### Data excerpts
****************
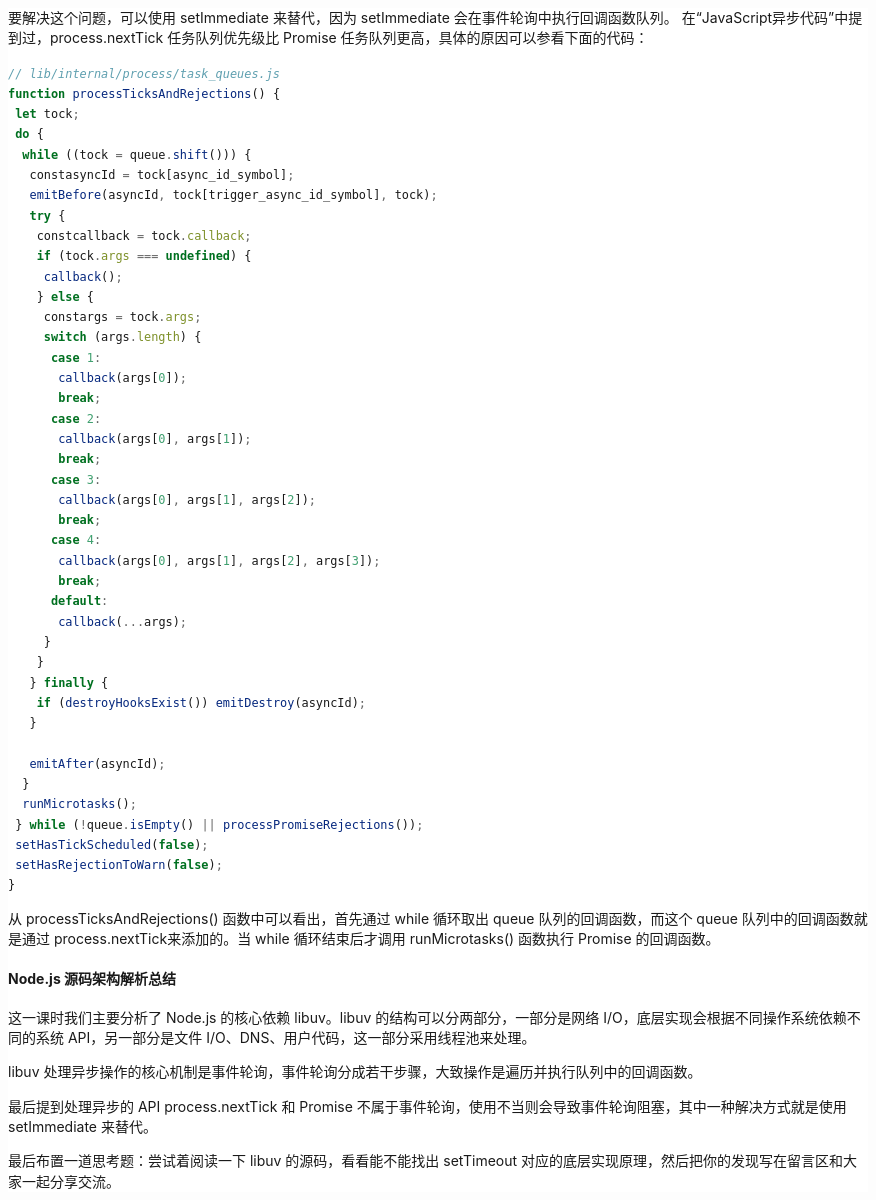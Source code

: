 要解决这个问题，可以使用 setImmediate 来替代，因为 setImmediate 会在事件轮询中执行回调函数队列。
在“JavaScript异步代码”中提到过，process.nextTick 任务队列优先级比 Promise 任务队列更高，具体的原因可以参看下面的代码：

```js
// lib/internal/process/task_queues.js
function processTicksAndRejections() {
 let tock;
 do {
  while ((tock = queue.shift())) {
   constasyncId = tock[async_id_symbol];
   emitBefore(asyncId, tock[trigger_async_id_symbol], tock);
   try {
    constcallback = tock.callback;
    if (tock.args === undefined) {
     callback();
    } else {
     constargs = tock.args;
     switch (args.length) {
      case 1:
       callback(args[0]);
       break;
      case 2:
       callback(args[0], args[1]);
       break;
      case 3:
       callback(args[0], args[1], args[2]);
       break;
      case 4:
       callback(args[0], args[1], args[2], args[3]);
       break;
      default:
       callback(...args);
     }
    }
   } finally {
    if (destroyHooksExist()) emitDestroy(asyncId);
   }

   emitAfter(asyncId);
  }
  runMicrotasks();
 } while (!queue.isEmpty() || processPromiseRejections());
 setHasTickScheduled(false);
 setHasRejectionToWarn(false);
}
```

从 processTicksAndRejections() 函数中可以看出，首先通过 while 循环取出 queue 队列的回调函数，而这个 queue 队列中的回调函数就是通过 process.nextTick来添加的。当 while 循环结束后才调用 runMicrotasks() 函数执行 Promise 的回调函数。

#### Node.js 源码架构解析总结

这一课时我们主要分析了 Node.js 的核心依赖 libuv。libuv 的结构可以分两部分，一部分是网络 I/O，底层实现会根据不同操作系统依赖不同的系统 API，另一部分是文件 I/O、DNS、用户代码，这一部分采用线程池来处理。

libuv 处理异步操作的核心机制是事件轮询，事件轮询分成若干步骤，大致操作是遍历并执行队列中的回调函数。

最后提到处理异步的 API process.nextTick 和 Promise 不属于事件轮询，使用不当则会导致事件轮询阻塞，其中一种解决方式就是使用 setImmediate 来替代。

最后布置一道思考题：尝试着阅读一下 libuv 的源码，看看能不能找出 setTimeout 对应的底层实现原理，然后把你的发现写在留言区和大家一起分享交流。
****************
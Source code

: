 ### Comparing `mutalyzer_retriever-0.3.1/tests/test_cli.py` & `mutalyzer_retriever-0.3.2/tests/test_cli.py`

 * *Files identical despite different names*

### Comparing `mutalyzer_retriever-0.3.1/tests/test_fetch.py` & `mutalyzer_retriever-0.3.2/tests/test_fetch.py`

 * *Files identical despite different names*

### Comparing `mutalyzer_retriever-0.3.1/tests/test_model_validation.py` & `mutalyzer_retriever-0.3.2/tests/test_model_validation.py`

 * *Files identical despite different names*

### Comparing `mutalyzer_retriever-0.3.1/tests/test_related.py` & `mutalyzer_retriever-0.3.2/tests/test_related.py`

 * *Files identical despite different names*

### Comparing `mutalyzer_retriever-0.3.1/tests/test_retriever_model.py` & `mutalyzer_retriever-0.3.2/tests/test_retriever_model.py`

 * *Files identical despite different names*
****************
### Prompt
In the data above, find the line with "最后提到处理异步的 API process.nextTick" and the line with "最后布置一道思考题：尝试着阅读一下 libuv 的源码，看看能不能找出". Retype both, plus every line between them, exactly.

### Finished task
最后提到处理异步的 API process.nextTick 和 Promise 不属于事件轮询，使用不当则会导致事件轮询阻塞，其中一种解决方式就是使用 setImmediate 来替代。

最后布置一道思考题：尝试着阅读一下 libuv 的源码，看看能不能找出 setTimeout 对应的底层实现原理，然后把你的发现写在留言区和大家一起分享交流。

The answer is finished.